Could you return all of the entries below exactly, minus the pictures?

[[ Data, beginning ]]

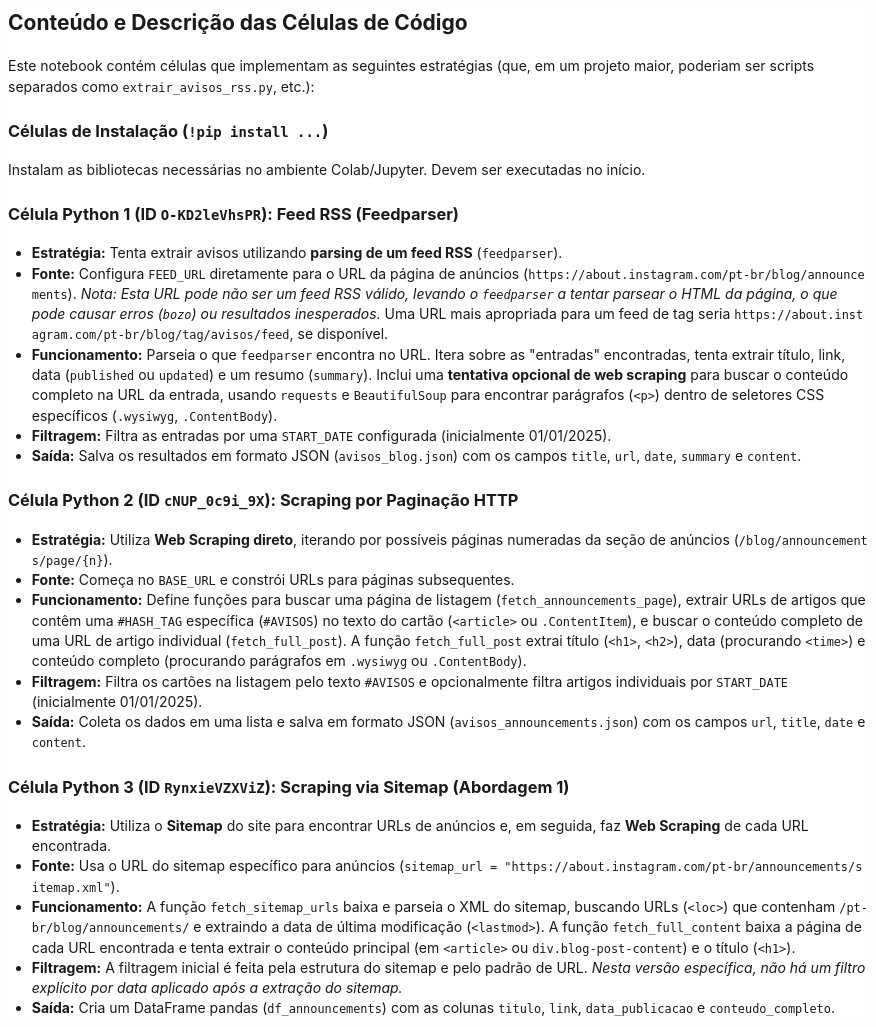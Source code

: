 ## Conteúdo e Descrição das Células de Código

Este notebook contém células que implementam as seguintes estratégias (que, em um projeto maior, poderiam ser scripts separados como `extrair_avisos_rss.py`, etc.):

### Células de Instalação (`!pip install ...`)

Instalam as bibliotecas necessárias no ambiente Colab/Jupyter. Devem ser executadas no início.

### Célula Python 1 (ID `O-KD2leVhsPR`): Feed RSS (Feedparser)

*   **Estratégia:** Tenta extrair avisos utilizando **parsing de um feed RSS** (`feedparser`).
*   **Fonte:** Configura `FEED_URL` diretamente para o URL da página de anúncios (`https://about.instagram.com/pt-br/blog/announcements`). *Nota: Esta URL pode não ser um feed RSS válido, levando o `feedparser` a tentar parsear o HTML da página, o que pode causar erros (`bozo`) ou resultados inesperados.* Uma URL mais apropriada para um feed de tag seria `https://about.instagram.com/pt-br/blog/tag/avisos/feed`, se disponível.
*   **Funcionamento:** Parseia o que `feedparser` encontra no URL. Itera sobre as "entradas" encontradas, tenta extrair título, link, data (`published` ou `updated`) e um resumo (`summary`). Inclui uma **tentativa opcional de web scraping** para buscar o conteúdo completo na URL da entrada, usando `requests` e `BeautifulSoup` para encontrar parágrafos (`<p>`) dentro de seletores CSS específicos (`.wysiwyg`, `.ContentBody`).
*   **Filtragem:** Filtra as entradas por uma `START_DATE` configurada (inicialmente 01/01/2025).
*   **Saída:** Salva os resultados em formato JSON (`avisos_blog.json`) com os campos `title`, `url`, `date`, `summary` e `content`.

### Célula Python 2 (ID `cNUP_0c9i_9X`): Scraping por Paginação HTTP

*   **Estratégia:** Utiliza **Web Scraping direto**, iterando por possíveis páginas numeradas da seção de anúncios (`/blog/announcements/page/{n}`).
*   **Fonte:** Começa no `BASE_URL` e constrói URLs para páginas subsequentes.
*   **Funcionamento:** Define funções para buscar uma página de listagem (`fetch_announcements_page`), extrair URLs de artigos que contêm uma `#HASH_TAG` específica (`#AVISOS`) no texto do cartão (`<article>` ou `.ContentItem`), e buscar o conteúdo completo de uma URL de artigo individual (`fetch_full_post`). A função `fetch_full_post` extrai título (`<h1>`, `<h2>`), data (procurando `<time>`) e conteúdo completo (procurando parágrafos em `.wysiwyg` ou `.ContentBody`).
*   **Filtragem:** Filtra os cartões na listagem pelo texto `#AVISOS` e opcionalmente filtra artigos individuais por `START_DATE` (inicialmente 01/01/2025).
*   **Saída:** Coleta os dados em uma lista e salva em formato JSON (`avisos_announcements.json`) com os campos `url`, `title`, `date` e `content`.

### Célula Python 3 (ID `RynxieVZXViZ`): Scraping via Sitemap (Abordagem 1)

*   **Estratégia:** Utiliza o **Sitemap** do site para encontrar URLs de anúncios e, em seguida, faz **Web Scraping** de cada URL encontrada.
*   **Fonte:** Usa o URL do sitemap específico para anúncios (`sitemap_url = "https://about.instagram.com/pt-br/announcements/sitemap.xml"`).
*   **Funcionamento:** A função `fetch_sitemap_urls` baixa e parseia o XML do sitemap, buscando URLs (`<loc>`) que contenham `/pt-br/blog/announcements/` e extraindo a data de última modificação (`<lastmod>`). A função `fetch_full_content` baixa a página de cada URL encontrada e tenta extrair o conteúdo principal (em `<article>` ou `div.blog-post-content`) e o título (`<h1>`).
*   **Filtragem:** A filtragem inicial é feita pela estrutura do sitemap e pelo padrão de URL. *Nesta versão específica, não há um filtro explícito por data aplicado após a extração do sitemap.*
*   **Saída:** Cria um DataFrame pandas (`df_announcements`) com as colunas `titulo`, `link`, `data_publicacao` e `conteudo_completo`.
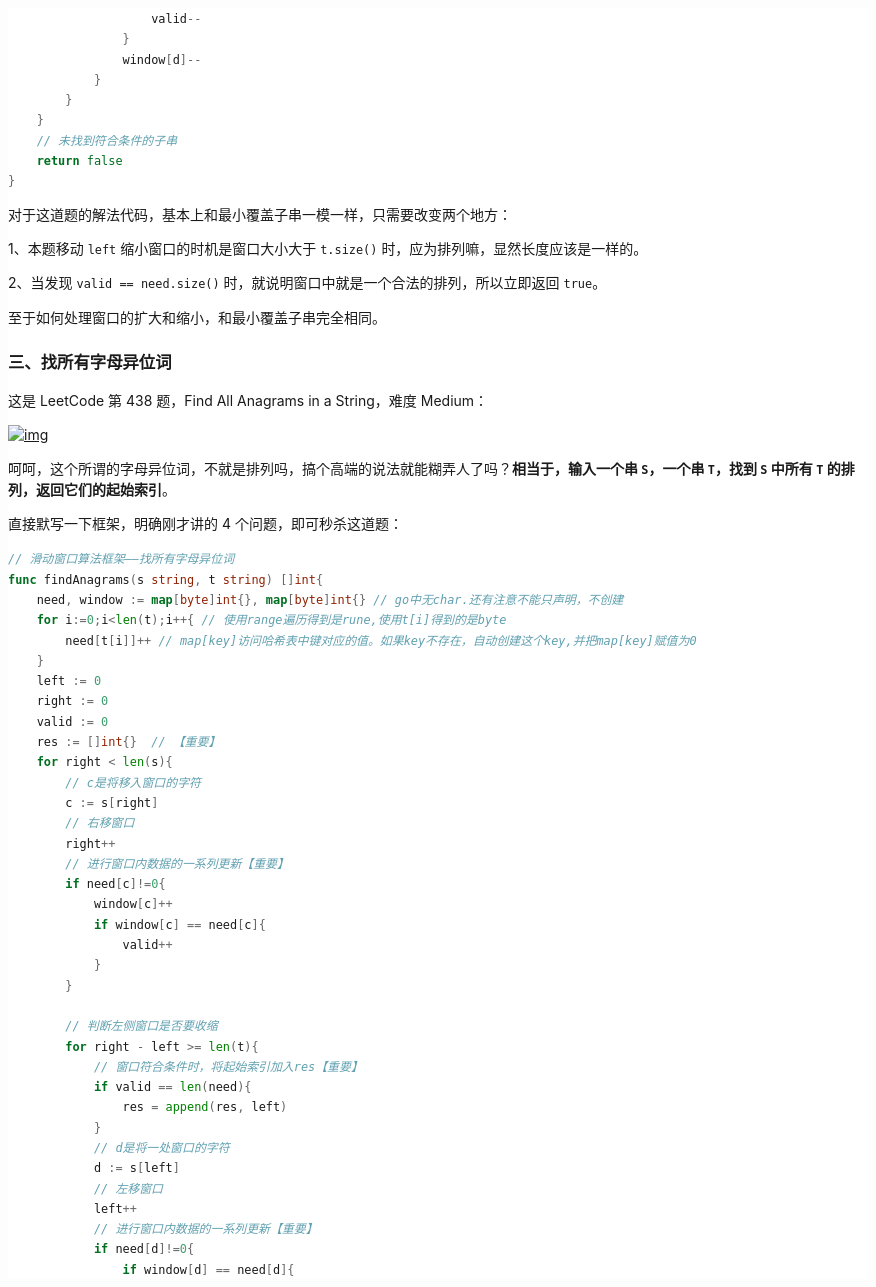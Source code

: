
 ```go
                    valid--
                }
                window[d]--
            }
        }
    }
    // 未找到符合条件的子串
    return false
}
```

对于这道题的解法代码，基本上和最小覆盖子串一模一样，只需要改变两个地方：

1、本题移动 `left` 缩小窗口的时机是窗口大小大于 `t.size()` 时，应为排列嘛，显然长度应该是一样的。

2、当发现 `valid == need.size()` 时，就说明窗口中就是一个合法的排列，所以立即返回 `true`。

至于如何处理窗口的扩大和缩小，和最小覆盖子串完全相同。

### 三、找所有字母异位词

这是 LeetCode 第 438 题，Find All Anagrams in a String，难度 Medium：

[![img](https://labuladong.gitee.io/algo/images/slidingwindow/title3.png)](https://labuladong.gitee.io/algo/images/slidingwindow/title3.png)

呵呵，这个所谓的字母异位词，不就是排列吗，搞个高端的说法就能糊弄人了吗？**相当于，输入一个串 `S`，一个串 `T`，找到 `S` 中所有 `T` 的排列，返回它们的起始索引**。

直接默写一下框架，明确刚才讲的 4 个问题，即可秒杀这道题：

```go
// 滑动窗口算法框架——找所有字母异位词
func findAnagrams(s string, t string) []int{
    need, window := map[byte]int{}, map[byte]int{} // go中无char.还有注意不能只声明，不创建
    for i:=0;i<len(t);i++{ // 使用range遍历得到是rune,使用t[i]得到的是byte
        need[t[i]]++ // map[key]访问哈希表中键对应的值。如果key不存在，自动创建这个key,并把map[key]赋值为0
    }
    left := 0
    right := 0
    valid := 0
    res := []int{}  // 【重要】
    for right < len(s){
        // c是将移入窗口的字符
        c := s[right]
        // 右移窗口
        right++
        // 进行窗口内数据的一系列更新【重要】
        if need[c]!=0{
            window[c]++
            if window[c] == need[c]{
                valid++
            }
        }

        // 判断左侧窗口是否要收缩
        for right - left >= len(t){
            // 窗口符合条件时，将起始索引加入res【重要】
            if valid == len(need){
                res = append(res, left)
            }
            // d是将一处窗口的字符
            d := s[left]
            // 左移窗口
            left++
            // 进行窗口内数据的一系列更新【重要】
            if need[d]!=0{
                if window[d] == need[d]{
```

[[ Data, end ]]

→ Exercise answer:
Source code

: ## Conteúdo e Descrição das Células de Código

Este notebook contém células que implementam as seguintes estratégias (que, em um projeto maior, poderiam ser scripts separados como `extrair_avisos_rss.py`, etc.):

### Células de Instalação (`!pip install ...`)

Instalam as bibliotecas necessárias no ambiente Colab/Jupyter. Devem ser executadas no início.

### Célula Python 1 (ID `O-KD2leVhsPR`): Feed RSS (Feedparser)

*   **Estratégia:** Tenta extrair avisos utilizando **parsing de um feed RSS** (`feedparser`).
*   **Fonte:** Configura `FEED_URL` diretamente para o URL da página de anúncios (`https://about.instagram.com/pt-br/blog/announcements`). *Nota: Esta URL pode não ser um feed RSS válido, levando o `feedparser` a tentar parsear o HTML da página, o que pode causar erros (`bozo`) ou resultados inesperados.* Uma URL mais apropriada para um feed de tag seria `https://about.instagram.com/pt-br/blog/tag/avisos/feed`, se disponível.
*   **Funcionamento:** Parseia o que `feedparser` encontra no URL. Itera sobre as "entradas" encontradas, tenta extrair título, link, data (`published` ou `updated`) e um resumo (`summary`). Inclui uma **tentativa opcional de web scraping** para buscar o conteúdo completo na URL da entrada, usando `requests` e `BeautifulSoup` para encontrar parágrafos (`<p>`) dentro de seletores CSS específicos (`.wysiwyg`, `.ContentBody`).
*   **Filtragem:** Filtra as entradas por uma `START_DATE` configurada (inicialmente 01/01/2025).
*   **Saída:** Salva os resultados em formato JSON (`avisos_blog.json`) com os campos `title`, `url`, `date`, `summary` e `content`.

### Célula Python 2 (ID `cNUP_0c9i_9X`): Scraping por Paginação HTTP

*   **Estratégia:** Utiliza **Web Scraping direto**, iterando por possíveis páginas numeradas da seção de anúncios (`/blog/announcements/page/{n}`).
*   **Fonte:** Começa no `BASE_URL` e constrói URLs para páginas subsequentes.
*   **Funcionamento:** Define funções para buscar uma página de listagem (`fetch_announcements_page`), extrair URLs de artigos que contêm uma `#HASH_TAG` específica (`#AVISOS`) no texto do cartão (`<article>` ou `.ContentItem`), e buscar o conteúdo completo de uma URL de artigo individual (`fetch_full_post`). A função `fetch_full_post` extrai título (`<h1>`, `<h2>`), data (procurando `<time>`) e conteúdo completo (procurando parágrafos em `.wysiwyg` ou `.ContentBody`).
*   **Filtragem:** Filtra os cartões na listagem pelo texto `#AVISOS` e opcionalmente filtra artigos individuais por `START_DATE` (inicialmente 01/01/2025).
*   **Saída:** Coleta os dados em uma lista e salva em formato JSON (`avisos_announcements.json`) com os campos `url`, `title`, `date` e `content`.

### Célula Python 3 (ID `RynxieVZXViZ`): Scraping via Sitemap (Abordagem 1)

*   **Estratégia:** Utiliza o **Sitemap** do site para encontrar URLs de anúncios e, em seguida, faz **Web Scraping** de cada URL encontrada.
*   **Fonte:** Usa o URL do sitemap específico para anúncios (`sitemap_url = "https://about.instagram.com/pt-br/announcements/sitemap.xml"`).
*   **Funcionamento:** A função `fetch_sitemap_urls` baixa e parseia o XML do sitemap, buscando URLs (`<loc>`) que contenham `/pt-br/blog/announcements/` e extraindo a data de última modificação (`<lastmod>`). A função `fetch_full_content` baixa a página de cada URL encontrada e tenta extrair o conteúdo principal (em `<article>` ou `div.blog-post-content`) e o título (`<h1>`).
*   **Filtragem:** A filtragem inicial é feita pela estrutura do sitemap e pelo padrão de URL. *Nesta versão específica, não há um filtro explícito por data aplicado após a extração do sitemap.*
*   **Saída:** Cria um DataFrame pandas (`df_announcements`) com as colunas `titulo`, `link`, `data_publicacao` e `conteudo_completo`.
Source code

:
 ```go
                    valid--
                }
                window[d]--
            }
        }
    }
    // 未找到符合条件的子串
    return false
}
```

对于这道题的解法代码，基本上和最小覆盖子串一模一样，只需要改变两个地方：

1、本题移动 `left` 缩小窗口的时机是窗口大小大于 `t.size()` 时，应为排列嘛，显然长度应该是一样的。

2、当发现 `valid == need.size()` 时，就说明窗口中就是一个合法的排列，所以立即返回 `true`。

至于如何处理窗口的扩大和缩小，和最小覆盖子串完全相同。

### 三、找所有字母异位词

这是 LeetCode 第 438 题，Find All Anagrams in a String，难度 Medium：

[![img](https://labuladong.gitee.io/algo/images/slidingwindow/title3.png)](https://labuladong.gitee.io/algo/images/slidingwindow/title3.png)

呵呵，这个所谓的字母异位词，不就是排列吗，搞个高端的说法就能糊弄人了吗？**相当于，输入一个串 `S`，一个串 `T`，找到 `S` 中所有 `T` 的排列，返回它们的起始索引**。

直接默写一下框架，明确刚才讲的 4 个问题，即可秒杀这道题：

```go
// 滑动窗口算法框架——找所有字母异位词
func findAnagrams(s string, t string) []int{
    need, window := map[byte]int{}, map[byte]int{} // go中无char.还有注意不能只声明，不创建
    for i:=0;i<len(t);i++{ // 使用range遍历得到是rune,使用t[i]得到的是byte
        need[t[i]]++ // map[key]访问哈希表中键对应的值。如果key不存在，自动创建这个key,并把map[key]赋值为0
    }
    left := 0
    right := 0
    valid := 0
    res := []int{}  // 【重要】
    for right < len(s){
        // c是将移入窗口的字符
        c := s[right]
        // 右移窗口
        right++
        // 进行窗口内数据的一系列更新【重要】
        if need[c]!=0{
            window[c]++
            if window[c] == need[c]{
                valid++
            }
        }

        // 判断左侧窗口是否要收缩
        for right - left >= len(t){
            // 窗口符合条件时，将起始索引加入res【重要】
            if valid == len(need){
                res = append(res, left)
            }
            // d是将一处窗口的字符
            d := s[left]
            // 左移窗口
            left++
            // 进行窗口内数据的一系列更新【重要】
            if need[d]!=0{
                if window[d] == need[d]{
```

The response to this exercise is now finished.